> Goal of the exercise
Print word for word the first line of the records below and every following line through the one containing "one parameter, called"; print nothing else.

Start of Data under study

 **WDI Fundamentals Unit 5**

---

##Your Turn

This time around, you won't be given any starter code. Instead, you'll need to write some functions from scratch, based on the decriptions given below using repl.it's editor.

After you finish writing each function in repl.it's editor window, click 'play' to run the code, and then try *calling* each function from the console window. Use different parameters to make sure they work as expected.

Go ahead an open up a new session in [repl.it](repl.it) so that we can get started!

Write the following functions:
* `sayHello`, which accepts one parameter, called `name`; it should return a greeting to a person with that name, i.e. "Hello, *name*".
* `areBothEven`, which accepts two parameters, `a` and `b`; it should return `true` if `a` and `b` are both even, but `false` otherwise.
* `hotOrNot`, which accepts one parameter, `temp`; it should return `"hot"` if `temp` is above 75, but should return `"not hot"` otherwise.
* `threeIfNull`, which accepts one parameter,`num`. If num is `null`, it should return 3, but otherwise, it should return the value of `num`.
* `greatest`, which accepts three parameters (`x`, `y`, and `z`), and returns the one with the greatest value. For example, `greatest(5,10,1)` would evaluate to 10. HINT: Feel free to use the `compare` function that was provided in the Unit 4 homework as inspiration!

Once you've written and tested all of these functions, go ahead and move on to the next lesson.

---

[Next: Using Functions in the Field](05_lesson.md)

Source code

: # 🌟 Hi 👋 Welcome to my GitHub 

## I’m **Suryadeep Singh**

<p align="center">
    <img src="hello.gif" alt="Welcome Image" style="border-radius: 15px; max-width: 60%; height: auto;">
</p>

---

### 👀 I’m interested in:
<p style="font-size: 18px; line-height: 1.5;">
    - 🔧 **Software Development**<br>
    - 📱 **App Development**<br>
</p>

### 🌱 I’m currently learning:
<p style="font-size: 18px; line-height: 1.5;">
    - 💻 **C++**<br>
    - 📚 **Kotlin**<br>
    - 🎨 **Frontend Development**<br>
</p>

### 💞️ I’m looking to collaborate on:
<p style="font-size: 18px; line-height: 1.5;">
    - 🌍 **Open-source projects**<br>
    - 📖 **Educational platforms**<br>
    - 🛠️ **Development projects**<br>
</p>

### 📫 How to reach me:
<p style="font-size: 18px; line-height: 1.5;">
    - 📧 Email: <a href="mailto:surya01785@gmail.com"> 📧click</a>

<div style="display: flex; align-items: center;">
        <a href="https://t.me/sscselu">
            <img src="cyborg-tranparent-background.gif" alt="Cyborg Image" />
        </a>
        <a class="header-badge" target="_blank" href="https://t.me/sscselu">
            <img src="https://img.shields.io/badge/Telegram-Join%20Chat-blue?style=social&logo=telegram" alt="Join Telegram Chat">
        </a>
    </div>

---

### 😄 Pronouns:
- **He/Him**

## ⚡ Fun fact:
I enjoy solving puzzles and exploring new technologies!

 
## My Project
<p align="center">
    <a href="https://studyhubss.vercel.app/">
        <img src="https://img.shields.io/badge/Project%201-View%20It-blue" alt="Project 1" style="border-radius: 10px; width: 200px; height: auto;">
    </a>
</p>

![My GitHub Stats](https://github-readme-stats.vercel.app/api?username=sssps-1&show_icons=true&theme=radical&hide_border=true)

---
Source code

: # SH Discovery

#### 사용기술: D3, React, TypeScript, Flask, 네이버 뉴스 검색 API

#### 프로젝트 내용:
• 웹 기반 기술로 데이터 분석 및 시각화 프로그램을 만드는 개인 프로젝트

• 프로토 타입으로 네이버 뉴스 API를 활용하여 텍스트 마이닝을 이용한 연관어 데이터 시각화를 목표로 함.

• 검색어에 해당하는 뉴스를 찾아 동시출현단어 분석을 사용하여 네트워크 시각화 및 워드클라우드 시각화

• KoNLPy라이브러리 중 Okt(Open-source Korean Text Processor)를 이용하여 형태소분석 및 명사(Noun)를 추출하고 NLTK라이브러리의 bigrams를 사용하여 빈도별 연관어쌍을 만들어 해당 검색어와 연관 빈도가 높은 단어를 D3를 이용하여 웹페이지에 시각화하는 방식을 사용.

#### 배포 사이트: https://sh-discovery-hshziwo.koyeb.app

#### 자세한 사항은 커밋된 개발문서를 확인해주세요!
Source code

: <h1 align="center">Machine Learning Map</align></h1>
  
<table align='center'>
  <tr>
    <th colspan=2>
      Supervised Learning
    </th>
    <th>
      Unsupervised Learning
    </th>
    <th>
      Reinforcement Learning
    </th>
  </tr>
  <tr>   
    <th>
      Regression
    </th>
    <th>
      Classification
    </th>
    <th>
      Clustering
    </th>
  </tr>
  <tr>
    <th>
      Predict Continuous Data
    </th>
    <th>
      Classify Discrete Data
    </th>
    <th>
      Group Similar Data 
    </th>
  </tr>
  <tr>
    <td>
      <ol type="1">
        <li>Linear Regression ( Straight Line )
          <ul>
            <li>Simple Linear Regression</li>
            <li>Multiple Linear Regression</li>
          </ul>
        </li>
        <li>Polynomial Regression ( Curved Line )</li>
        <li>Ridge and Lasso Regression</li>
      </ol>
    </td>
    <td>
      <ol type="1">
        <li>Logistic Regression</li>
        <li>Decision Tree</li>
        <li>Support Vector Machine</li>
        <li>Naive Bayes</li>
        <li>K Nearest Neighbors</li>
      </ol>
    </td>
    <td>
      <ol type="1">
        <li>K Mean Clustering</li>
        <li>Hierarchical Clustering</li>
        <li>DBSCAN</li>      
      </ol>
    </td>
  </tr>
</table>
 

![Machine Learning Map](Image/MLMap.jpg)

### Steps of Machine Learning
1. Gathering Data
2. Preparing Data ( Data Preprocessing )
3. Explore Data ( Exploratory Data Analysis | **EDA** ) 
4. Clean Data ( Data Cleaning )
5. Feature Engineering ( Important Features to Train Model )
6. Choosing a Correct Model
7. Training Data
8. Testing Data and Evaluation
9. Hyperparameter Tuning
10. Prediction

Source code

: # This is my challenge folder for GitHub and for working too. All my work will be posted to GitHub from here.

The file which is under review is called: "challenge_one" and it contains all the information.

End of Data under study

> Result of the exercise
 **WDI Fundamentals Unit 5**

---

##Your Turn

This time around, you won't be given any starter code. Instead, you'll need to write some functions from scratch, based on the decriptions given below using repl.it's editor.

After you finish writing each function in repl.it's editor window, click 'play' to run the code, and then try *calling* each function from the console window. Use different parameters to make sure they work as expected.

Go ahead an open up a new session in [repl.it](repl.it) so that we can get started!

Write the following functions:
* `sayHello`, which accepts one parameter, called `name`; it should return a greeting to a person with that name, i.e. "Hello, *name*".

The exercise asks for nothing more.